In the entries below, filter for the word "should" and copy every matching line.

--- Records Enclosed Below ---

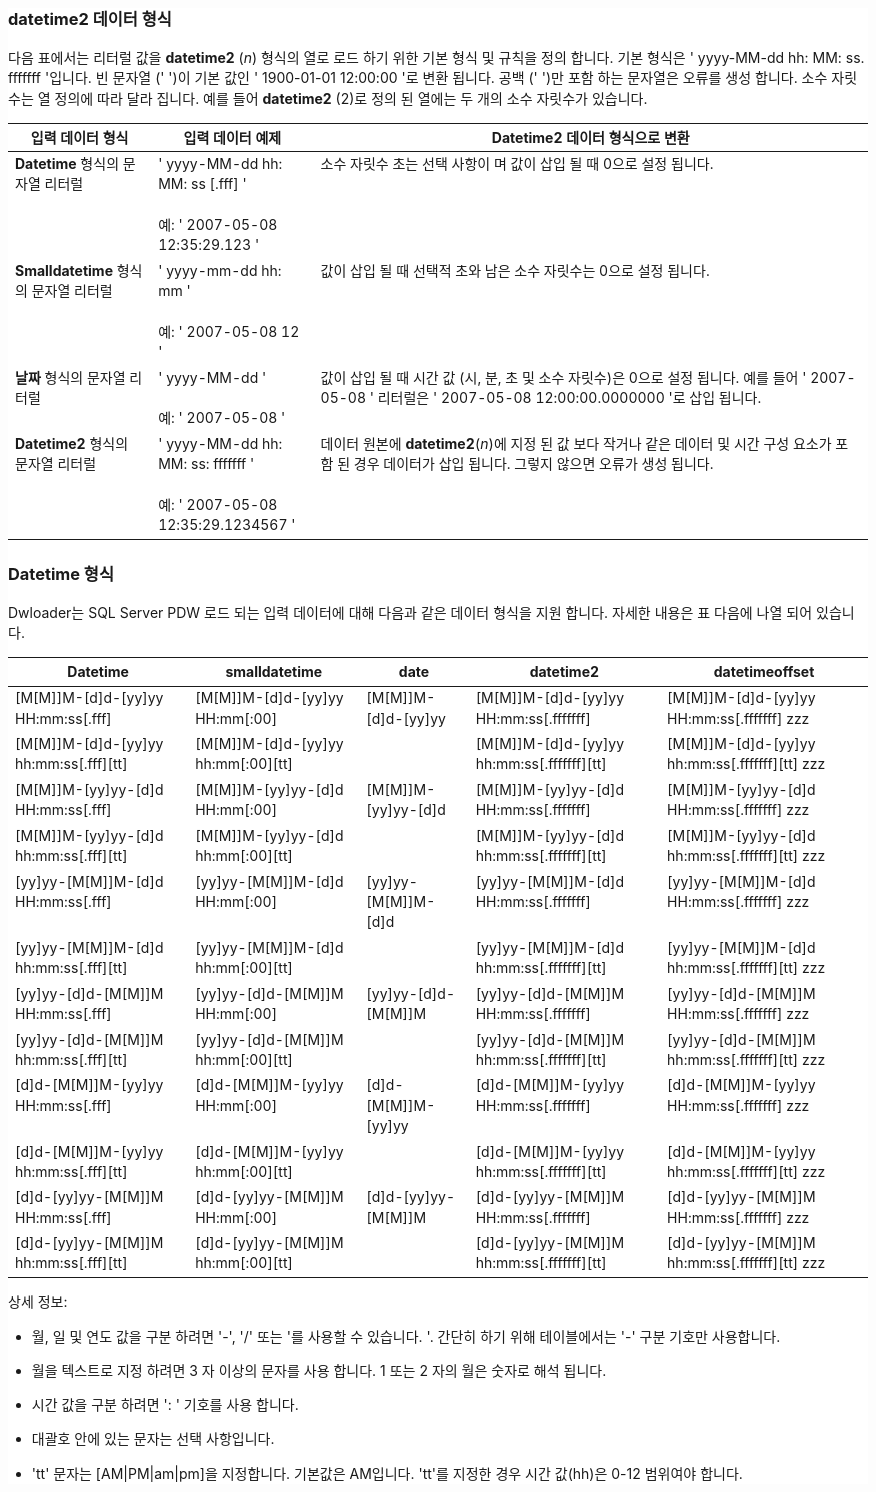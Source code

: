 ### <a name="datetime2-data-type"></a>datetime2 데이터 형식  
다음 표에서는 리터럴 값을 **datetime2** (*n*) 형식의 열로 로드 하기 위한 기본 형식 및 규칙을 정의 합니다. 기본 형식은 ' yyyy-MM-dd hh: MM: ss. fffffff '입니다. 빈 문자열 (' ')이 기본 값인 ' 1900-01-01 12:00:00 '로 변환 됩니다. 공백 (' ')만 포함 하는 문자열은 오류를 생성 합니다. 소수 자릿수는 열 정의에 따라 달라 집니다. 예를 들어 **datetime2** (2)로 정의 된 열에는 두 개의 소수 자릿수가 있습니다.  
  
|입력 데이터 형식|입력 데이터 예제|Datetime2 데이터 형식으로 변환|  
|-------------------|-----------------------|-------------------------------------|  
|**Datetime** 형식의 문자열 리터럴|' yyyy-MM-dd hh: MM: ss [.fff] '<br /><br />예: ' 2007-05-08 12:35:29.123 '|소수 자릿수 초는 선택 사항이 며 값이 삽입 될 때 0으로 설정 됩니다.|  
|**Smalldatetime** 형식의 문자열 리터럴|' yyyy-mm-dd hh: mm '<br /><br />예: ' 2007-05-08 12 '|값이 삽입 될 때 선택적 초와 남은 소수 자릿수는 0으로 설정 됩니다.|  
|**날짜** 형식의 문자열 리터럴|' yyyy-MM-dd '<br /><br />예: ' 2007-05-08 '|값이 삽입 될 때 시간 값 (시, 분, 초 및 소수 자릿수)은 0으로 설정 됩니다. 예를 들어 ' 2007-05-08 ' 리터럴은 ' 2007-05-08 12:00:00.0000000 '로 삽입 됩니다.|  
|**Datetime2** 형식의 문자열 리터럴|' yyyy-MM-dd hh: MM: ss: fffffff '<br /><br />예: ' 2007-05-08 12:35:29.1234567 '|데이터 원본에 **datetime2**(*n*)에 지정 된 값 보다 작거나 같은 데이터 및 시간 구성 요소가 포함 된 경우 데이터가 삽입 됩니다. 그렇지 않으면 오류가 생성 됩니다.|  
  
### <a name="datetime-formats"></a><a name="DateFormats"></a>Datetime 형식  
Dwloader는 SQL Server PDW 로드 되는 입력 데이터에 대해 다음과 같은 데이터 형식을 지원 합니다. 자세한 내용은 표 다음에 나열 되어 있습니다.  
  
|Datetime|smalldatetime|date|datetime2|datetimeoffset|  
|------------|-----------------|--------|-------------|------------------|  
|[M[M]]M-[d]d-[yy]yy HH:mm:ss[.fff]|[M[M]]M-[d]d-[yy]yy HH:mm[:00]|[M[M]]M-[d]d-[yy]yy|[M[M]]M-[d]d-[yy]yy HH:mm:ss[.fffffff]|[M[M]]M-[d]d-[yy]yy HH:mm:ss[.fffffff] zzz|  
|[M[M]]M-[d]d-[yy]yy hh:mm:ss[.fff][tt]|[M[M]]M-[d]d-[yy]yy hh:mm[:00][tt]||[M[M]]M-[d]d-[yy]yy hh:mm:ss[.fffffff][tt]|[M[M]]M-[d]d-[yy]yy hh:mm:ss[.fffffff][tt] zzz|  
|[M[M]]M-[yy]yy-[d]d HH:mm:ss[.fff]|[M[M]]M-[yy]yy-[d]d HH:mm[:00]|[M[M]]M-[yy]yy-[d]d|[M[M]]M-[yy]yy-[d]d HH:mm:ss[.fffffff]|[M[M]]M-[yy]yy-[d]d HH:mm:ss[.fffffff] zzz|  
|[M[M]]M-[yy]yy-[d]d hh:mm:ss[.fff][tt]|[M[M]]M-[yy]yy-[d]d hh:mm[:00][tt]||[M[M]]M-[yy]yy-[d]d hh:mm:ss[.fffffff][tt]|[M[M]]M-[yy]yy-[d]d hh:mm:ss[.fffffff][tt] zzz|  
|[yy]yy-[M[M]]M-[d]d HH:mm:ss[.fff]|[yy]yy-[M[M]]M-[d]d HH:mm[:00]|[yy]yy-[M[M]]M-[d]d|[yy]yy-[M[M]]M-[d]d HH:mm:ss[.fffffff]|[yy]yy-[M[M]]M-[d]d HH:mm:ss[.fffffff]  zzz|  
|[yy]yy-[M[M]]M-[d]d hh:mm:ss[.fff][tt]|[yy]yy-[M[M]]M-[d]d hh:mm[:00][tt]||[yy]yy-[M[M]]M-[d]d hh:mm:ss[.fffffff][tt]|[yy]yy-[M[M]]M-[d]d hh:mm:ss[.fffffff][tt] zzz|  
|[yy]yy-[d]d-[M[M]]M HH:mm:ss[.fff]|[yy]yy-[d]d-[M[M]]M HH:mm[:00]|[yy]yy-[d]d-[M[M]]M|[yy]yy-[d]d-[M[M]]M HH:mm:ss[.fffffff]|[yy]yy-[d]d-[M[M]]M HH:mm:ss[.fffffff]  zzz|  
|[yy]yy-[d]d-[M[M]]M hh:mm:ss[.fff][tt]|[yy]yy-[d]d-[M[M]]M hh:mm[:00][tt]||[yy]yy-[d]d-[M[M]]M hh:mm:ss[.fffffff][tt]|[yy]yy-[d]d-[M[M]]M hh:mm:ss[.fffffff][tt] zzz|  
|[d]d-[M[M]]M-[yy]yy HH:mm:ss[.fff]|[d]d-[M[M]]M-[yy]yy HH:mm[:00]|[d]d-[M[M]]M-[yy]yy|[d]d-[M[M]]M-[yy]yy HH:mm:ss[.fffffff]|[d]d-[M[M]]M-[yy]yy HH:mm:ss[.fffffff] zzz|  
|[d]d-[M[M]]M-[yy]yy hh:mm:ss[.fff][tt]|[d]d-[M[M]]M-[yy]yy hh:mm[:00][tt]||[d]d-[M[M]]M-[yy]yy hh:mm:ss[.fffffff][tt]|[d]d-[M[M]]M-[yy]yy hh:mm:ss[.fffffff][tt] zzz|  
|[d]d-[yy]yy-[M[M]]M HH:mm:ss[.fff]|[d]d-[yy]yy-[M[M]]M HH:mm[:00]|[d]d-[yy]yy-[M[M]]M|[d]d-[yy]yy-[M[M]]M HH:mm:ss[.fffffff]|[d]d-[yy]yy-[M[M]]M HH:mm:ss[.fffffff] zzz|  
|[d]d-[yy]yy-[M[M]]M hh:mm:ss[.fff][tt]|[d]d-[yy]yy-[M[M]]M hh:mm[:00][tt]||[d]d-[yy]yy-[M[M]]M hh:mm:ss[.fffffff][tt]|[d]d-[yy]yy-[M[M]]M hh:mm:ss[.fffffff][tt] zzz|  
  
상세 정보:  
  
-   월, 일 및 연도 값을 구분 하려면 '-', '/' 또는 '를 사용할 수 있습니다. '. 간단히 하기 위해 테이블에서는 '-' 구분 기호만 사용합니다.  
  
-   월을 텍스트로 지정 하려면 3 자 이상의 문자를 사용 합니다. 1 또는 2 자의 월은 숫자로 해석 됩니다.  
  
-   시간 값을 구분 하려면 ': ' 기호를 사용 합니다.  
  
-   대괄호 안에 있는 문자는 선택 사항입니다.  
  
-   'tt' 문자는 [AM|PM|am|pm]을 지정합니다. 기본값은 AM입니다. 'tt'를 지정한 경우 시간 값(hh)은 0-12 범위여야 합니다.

--- End of Enclosed Records ---
--- Records Enclosed Below ---

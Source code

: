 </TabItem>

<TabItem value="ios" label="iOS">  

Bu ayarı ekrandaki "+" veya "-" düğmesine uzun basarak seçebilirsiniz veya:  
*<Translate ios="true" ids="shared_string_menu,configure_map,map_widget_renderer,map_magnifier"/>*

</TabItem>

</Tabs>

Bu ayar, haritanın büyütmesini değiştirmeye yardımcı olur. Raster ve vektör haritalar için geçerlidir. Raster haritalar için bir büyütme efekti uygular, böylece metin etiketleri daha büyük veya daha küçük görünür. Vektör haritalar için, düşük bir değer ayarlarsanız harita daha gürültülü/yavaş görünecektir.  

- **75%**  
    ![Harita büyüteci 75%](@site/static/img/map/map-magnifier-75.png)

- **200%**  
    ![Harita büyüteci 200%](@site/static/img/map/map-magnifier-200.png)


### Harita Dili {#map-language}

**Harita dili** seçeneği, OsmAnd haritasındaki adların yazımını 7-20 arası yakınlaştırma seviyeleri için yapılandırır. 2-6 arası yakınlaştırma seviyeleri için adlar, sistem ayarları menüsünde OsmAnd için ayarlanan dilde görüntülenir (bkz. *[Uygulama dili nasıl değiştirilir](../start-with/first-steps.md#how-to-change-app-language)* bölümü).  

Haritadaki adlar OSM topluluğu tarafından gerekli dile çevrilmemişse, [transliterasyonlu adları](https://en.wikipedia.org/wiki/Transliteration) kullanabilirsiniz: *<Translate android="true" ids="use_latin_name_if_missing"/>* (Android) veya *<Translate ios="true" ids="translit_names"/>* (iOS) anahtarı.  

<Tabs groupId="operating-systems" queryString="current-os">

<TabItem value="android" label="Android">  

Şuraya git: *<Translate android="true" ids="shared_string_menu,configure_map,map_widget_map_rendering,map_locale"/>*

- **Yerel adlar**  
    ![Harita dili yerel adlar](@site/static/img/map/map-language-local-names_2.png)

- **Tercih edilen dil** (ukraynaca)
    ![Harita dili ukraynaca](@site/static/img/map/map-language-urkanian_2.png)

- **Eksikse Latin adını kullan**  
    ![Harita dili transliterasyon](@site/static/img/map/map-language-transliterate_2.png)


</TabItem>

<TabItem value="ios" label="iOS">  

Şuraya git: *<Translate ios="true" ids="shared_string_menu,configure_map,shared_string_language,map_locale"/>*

--- End of Enclosed Records ---
--- Records Enclosed Below ---

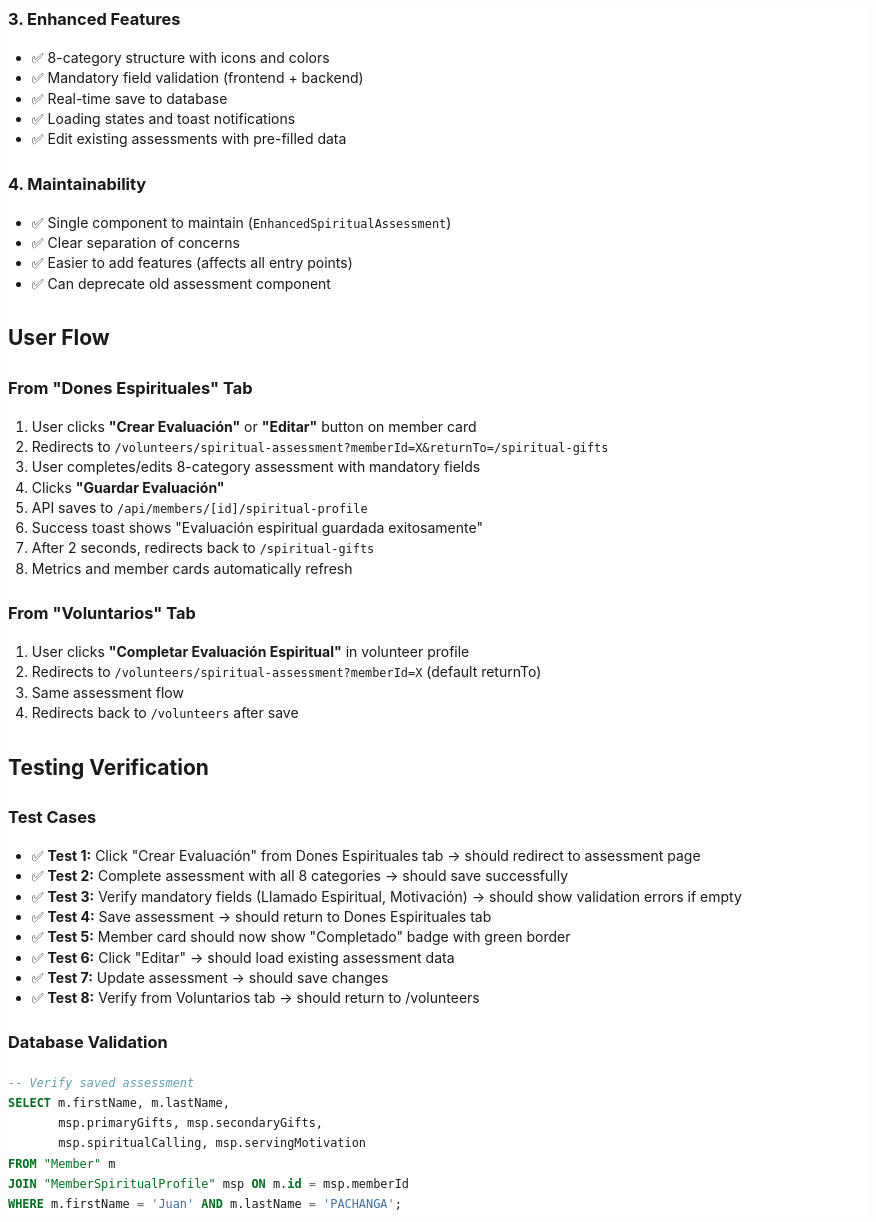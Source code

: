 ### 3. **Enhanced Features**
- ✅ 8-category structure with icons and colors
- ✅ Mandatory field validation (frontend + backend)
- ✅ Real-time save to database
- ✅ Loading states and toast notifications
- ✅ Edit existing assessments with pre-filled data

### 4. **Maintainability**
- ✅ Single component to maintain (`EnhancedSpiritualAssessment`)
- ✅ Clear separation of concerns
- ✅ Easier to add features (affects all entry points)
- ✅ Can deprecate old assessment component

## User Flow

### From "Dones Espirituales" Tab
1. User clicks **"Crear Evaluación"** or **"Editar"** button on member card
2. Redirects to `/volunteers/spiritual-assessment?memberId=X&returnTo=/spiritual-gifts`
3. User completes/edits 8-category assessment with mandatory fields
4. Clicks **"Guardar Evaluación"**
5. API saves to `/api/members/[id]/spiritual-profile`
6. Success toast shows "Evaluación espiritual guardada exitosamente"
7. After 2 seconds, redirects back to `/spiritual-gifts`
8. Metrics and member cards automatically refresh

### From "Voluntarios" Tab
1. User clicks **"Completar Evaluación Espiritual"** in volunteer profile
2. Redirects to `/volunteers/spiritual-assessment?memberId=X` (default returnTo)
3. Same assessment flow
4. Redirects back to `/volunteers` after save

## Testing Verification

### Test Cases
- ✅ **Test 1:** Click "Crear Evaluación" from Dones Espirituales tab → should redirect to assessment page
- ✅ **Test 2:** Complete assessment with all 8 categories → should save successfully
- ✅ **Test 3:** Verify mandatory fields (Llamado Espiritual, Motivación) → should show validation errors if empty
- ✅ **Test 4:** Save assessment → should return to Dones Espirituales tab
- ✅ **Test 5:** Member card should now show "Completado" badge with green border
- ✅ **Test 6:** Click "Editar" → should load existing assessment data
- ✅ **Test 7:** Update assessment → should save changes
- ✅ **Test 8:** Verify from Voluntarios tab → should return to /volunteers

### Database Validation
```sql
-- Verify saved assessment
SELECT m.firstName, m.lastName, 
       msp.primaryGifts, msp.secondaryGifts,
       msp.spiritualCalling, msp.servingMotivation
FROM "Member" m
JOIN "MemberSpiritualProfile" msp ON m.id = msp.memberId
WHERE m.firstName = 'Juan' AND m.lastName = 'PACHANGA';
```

--- End of Enclosed Records ---

(Completed task)
- ✅ **Test 1:** Click "Crear Evaluación" from Dones Espirituales tab → should redirect to assessment page
- ✅ **Test 2:** Complete assessment with all 8 categories → should save successfully
- ✅ **Test 3:** Verify mandatory fields (Llamado Espiritual, Motivación) → should show validation errors if empty
- ✅ **Test 4:** Save assessment → should return to Dones Espirituales tab
- ✅ **Test 5:** Member card should now show "Completado" badge with green border
- ✅ **Test 6:** Click "Editar" → should load existing assessment data
- ✅ **Test 7:** Update assessment → should save changes
- ✅ **Test 8:** Verify from Voluntarios tab → should return to /volunteers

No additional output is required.